_DATASET RECORDS_:

=====

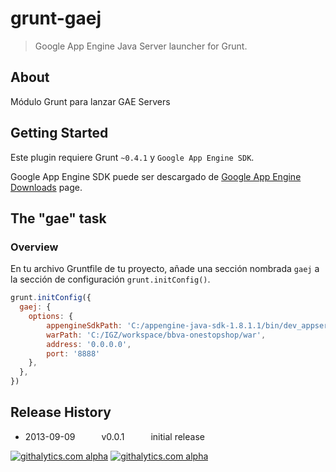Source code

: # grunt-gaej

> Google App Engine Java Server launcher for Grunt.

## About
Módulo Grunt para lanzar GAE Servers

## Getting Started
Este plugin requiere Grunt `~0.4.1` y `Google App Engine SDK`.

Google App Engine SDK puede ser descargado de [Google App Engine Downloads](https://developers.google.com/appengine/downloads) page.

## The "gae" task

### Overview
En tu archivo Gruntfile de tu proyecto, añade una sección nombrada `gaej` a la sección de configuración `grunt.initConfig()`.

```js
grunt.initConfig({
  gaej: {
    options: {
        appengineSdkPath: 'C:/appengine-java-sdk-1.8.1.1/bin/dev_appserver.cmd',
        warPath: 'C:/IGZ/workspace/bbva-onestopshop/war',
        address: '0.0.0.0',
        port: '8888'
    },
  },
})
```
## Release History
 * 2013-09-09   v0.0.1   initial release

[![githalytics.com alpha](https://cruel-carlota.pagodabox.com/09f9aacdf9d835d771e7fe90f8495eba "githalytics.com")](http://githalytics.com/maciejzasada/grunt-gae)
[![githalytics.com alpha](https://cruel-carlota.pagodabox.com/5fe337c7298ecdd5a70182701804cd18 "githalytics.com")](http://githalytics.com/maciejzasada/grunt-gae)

=====

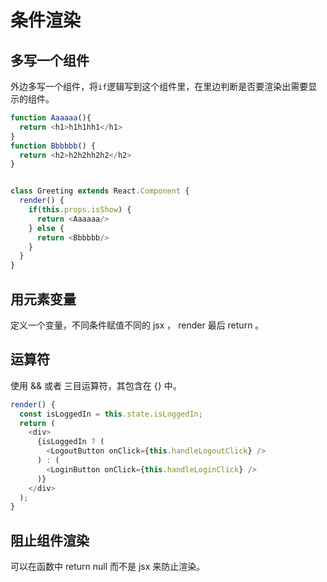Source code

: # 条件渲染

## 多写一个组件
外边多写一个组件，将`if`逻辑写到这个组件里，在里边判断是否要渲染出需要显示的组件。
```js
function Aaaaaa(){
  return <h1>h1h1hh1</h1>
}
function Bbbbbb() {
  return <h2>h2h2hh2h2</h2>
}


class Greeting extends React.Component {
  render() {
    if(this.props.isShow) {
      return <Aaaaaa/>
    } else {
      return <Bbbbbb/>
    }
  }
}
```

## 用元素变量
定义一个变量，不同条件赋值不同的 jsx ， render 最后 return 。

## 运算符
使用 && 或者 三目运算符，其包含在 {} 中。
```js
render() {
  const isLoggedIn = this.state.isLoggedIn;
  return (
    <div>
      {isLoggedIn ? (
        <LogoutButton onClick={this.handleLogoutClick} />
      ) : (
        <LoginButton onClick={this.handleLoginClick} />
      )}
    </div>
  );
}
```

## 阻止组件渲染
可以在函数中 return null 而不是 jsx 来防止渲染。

=====

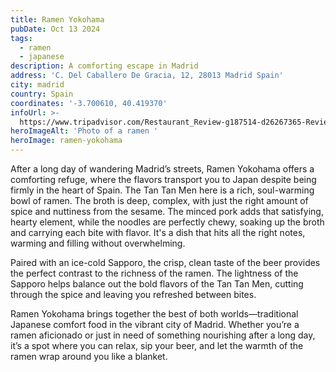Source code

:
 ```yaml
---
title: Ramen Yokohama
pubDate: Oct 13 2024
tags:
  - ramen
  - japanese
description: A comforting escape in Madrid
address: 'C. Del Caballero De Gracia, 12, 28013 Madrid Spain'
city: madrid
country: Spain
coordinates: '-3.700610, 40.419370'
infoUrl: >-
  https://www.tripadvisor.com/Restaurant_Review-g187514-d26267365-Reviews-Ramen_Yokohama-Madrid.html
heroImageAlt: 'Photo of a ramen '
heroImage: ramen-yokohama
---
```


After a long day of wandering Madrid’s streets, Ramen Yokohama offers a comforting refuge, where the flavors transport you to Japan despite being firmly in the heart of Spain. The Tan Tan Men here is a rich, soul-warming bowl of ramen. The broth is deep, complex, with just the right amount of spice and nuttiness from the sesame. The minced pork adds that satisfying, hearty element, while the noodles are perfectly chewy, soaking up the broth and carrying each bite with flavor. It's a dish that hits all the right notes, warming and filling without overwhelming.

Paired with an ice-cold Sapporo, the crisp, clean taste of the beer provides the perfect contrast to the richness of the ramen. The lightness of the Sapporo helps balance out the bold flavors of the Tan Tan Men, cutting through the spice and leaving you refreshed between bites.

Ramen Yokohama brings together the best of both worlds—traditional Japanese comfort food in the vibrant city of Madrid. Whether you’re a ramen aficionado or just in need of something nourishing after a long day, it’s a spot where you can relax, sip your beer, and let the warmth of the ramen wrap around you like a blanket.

=====

_DESCRIPTION OF THE TASK_: State how many lines of the entries include the string "return", with nothing besides the number.

_SOLUTION FOR THIS EXERCISE_: 7